The current collection of experimentally validated miRNA:target interaction pairs is still far from being sufficiently comprehensive to give an accurate representation of the target site diversity. Problems with limited dataset can be observed in Table 2, where nine of the 25 features have 0 mean and standard deviation in the negative sets. For example, the 3-gram code "mismatch/AU/AU" in the non-seed region, which ranks number 1 in the list, does not appear in the negative set. Limited training sets may have problems to distinguish highly homogenous compositions, and hence restrict the types of sites that can be predicted. This problem was also pointed out in the TarBase paper . Here we provide the list of miRNAs used for the SVM training (see Table 3). The 195 positive miRNA:target interaction pairs contain 60 miRNAs, while the 38 negative samples contain 24 miRNAs. Since the performance of MiRTif on other miRNAs cannot be tested, Table 3 should provide users a guide about the applicability of MiRTif. With so many miRNA research works going on worldwide, we expect a rapid increase in the experimentally validated target sites. MiRTif, hence, will be updated periodically to provide miRNA target filtering service with an up to date coverage of the validated target sites.
To demonstrate how MiRTif is applied in real world, Table 4 lists a comparison between MiRTif and three ab initio target prediction software programs, PicTar, miRBase and TargetScan. Here the example miRNA is hsa-miR-224. This miRNA is the most significantly up-regulated miRNAs in hepatocellular carcinoma patients . The MiRTif discriminant scores were suggested to the experimental biologists working on the miR-224 project along with the predictions made by PicTar, miRBase and TargetScan. Among the predictions, the apoptosis inhibitor-5 (API5) was experimentally validated as a miR-224 specific target . We believe that the value of MiRTif's resides in that it provides an additional suggestion to experimental biologists when choosing targets to validate.

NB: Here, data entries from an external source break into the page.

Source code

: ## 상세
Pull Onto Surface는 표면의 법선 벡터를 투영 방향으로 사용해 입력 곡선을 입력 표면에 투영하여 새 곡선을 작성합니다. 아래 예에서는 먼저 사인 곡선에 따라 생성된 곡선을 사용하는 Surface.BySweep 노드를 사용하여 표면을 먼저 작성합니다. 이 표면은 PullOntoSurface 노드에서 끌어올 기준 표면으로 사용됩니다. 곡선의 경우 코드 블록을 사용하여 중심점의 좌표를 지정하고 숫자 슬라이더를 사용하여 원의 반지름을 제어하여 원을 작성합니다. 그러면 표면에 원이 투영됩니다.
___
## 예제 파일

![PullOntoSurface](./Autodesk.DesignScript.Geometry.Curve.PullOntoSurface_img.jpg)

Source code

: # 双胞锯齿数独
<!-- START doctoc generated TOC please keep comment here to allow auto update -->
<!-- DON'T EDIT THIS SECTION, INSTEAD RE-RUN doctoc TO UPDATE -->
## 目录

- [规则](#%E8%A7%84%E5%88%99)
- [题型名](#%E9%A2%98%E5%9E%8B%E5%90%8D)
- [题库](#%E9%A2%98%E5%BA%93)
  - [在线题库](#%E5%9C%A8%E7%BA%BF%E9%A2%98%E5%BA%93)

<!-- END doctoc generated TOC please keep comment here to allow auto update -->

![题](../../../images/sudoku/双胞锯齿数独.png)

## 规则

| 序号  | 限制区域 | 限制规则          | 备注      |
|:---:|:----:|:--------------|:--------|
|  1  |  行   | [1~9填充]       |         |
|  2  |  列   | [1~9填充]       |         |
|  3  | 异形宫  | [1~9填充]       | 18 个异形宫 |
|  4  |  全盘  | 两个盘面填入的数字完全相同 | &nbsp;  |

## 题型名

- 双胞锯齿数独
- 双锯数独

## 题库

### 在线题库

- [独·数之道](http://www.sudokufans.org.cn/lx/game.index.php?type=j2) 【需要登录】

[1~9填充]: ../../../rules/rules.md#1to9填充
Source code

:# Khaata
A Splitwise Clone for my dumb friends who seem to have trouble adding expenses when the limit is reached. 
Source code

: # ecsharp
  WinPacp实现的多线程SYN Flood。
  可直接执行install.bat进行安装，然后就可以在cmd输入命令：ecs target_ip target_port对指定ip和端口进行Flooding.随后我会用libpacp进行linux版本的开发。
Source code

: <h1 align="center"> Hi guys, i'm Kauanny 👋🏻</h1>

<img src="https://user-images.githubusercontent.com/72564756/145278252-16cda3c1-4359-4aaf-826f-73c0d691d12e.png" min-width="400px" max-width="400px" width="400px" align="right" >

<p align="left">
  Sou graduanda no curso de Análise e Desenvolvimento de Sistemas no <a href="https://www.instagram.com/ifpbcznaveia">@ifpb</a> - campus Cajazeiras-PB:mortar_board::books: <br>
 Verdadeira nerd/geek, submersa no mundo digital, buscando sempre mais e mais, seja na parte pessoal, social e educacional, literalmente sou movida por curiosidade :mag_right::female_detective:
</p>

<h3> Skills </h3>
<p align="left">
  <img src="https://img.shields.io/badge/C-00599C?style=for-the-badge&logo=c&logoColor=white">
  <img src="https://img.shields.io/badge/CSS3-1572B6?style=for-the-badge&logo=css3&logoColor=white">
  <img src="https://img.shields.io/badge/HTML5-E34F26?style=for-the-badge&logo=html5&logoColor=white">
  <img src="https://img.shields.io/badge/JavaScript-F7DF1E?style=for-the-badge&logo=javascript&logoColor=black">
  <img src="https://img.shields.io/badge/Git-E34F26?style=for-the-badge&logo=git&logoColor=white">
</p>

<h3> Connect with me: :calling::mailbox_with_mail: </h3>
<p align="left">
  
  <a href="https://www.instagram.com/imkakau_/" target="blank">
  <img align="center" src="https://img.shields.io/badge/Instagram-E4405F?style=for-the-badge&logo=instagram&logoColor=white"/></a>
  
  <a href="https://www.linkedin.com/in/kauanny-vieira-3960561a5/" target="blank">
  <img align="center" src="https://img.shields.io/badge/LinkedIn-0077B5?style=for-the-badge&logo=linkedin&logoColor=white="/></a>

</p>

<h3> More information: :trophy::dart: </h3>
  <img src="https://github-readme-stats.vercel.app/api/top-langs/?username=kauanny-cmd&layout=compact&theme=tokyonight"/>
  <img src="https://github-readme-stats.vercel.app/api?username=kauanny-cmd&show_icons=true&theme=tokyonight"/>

We built an SVM classifier serving as a post-processing filter for miRNA target prediction. The system, MiRTif, takes the targets predicted by other target prediction tools as the input and reports the SVM scores indicting the likelihood of them being true miRNA targets. Tested with the experimentally validated miRNA targets found in TarBase using ten-fold cross validation, the obtained high AUC measurement (0.86) indicates that true positives are indeed ranked higher than false ones. With more biologically validated miRNA:target duplexes in the future, the accuracy increase of knowledge-based, machine-learning approaches such as MiRTif could be anticipated.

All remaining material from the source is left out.